And the network state tracking unit in the audio stream sending end 410 updates the source packet state in the FEC queue according to the ACK information. Specifically, after the source packet has been successfully received by the audio stream receiving end 420, the source packet is deleted from the FEC queue, and at the same time, the time T _ first fecqueue of the head-of-line audio packet in the FEC queue is updated, and each time a source packet is successfully received, T _ first fecqueue is shifted backward by the Duration of one source packet, that is, T _ first fecqueue ═ T _ first fecqueue + Duration _ pkt.

In this application example, the audio stream sending end 410 may determine a time for performing FEC calculation according to a network state and a state of an audio source packet, determine a source packet number and a redundant packet number of FEC coding according to a network packet loss state and a round-trip delay, generate a redundant packet, and determine whether to send an FEC redundant packet according to network bandwidth information, after the audio stream receiving end 420 receives the packet, record network packet loss state information, perform forward error correction decoding in the event of packet loss, and feed back the received state information to the audio stream sending end 410, the audio stream sending end 410 adjusts a network state and updates FEC queue information in time, so as to adapt to a network state change in real time, effectively utilize network transmission resources, improve transmission quality of real-time audio streams in various network scenes, and improve actual service experience.

It should be understood that, although the steps in the flowcharts related to the embodiments as described above are sequentially displayed as indicated by arrows, the steps are not necessarily performed sequentially as indicated by the arrows.
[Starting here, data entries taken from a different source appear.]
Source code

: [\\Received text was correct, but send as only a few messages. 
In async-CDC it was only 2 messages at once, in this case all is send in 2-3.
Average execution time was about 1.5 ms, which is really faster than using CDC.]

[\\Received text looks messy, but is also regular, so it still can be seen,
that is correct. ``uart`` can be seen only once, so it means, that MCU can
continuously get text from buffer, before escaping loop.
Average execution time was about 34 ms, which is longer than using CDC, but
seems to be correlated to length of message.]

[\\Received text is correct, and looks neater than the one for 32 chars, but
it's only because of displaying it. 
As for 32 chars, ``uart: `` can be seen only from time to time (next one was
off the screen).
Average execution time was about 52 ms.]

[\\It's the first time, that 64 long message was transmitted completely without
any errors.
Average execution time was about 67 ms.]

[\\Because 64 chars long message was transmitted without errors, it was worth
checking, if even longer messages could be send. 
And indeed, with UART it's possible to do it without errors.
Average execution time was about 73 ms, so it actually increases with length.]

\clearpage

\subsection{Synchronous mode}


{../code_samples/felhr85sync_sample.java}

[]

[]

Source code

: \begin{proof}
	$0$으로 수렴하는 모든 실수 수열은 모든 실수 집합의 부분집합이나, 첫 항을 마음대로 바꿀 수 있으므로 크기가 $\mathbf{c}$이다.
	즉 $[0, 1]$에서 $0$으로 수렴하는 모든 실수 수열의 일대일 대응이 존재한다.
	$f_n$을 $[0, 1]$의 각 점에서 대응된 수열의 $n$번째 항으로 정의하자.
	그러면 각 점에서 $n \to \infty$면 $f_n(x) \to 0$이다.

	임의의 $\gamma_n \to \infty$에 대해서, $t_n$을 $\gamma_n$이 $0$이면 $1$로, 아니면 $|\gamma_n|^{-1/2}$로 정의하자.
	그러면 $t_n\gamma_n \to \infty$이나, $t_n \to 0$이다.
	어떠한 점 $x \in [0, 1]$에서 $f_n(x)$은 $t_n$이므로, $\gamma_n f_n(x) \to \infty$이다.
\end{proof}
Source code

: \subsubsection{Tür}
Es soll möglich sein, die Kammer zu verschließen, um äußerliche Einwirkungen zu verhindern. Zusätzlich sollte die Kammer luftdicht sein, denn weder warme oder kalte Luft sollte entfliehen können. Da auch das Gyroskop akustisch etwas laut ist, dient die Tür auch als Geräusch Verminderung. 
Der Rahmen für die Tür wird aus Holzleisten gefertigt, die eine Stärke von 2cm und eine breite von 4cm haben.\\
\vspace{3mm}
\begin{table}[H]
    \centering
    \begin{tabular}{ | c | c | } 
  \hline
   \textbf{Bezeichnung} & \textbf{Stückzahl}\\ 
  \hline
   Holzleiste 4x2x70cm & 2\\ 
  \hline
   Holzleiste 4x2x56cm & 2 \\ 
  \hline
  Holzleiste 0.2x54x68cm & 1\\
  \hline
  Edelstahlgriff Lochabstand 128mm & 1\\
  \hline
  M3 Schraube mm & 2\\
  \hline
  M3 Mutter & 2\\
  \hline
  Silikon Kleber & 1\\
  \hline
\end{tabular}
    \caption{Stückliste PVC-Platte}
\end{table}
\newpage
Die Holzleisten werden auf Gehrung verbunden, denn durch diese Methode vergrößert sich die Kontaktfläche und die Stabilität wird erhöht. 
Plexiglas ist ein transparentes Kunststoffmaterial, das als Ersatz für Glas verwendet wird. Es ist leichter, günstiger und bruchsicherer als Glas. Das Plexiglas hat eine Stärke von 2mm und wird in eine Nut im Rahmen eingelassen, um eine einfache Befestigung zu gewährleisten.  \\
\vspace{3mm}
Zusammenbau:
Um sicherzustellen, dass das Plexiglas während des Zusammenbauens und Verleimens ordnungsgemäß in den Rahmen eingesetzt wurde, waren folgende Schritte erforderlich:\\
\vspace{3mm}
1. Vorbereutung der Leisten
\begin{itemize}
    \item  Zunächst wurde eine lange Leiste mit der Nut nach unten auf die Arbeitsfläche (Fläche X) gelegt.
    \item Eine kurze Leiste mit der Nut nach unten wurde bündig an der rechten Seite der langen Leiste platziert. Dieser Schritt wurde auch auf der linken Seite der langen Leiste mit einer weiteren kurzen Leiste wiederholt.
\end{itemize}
The steps are not limited to being performed in the exact order illustrated and, unless explicitly stated herein, may be performed in other orders. Moreover, at least a part of the steps in the flowcharts related to the embodiments described above may include multiple steps or multiple stages, which are not necessarily performed at the same time, but may be performed at different times, and the execution order of the steps or stages is not necessarily sequential, but may be rotated or alternated with other steps or at least a part of the steps or stages in other steps.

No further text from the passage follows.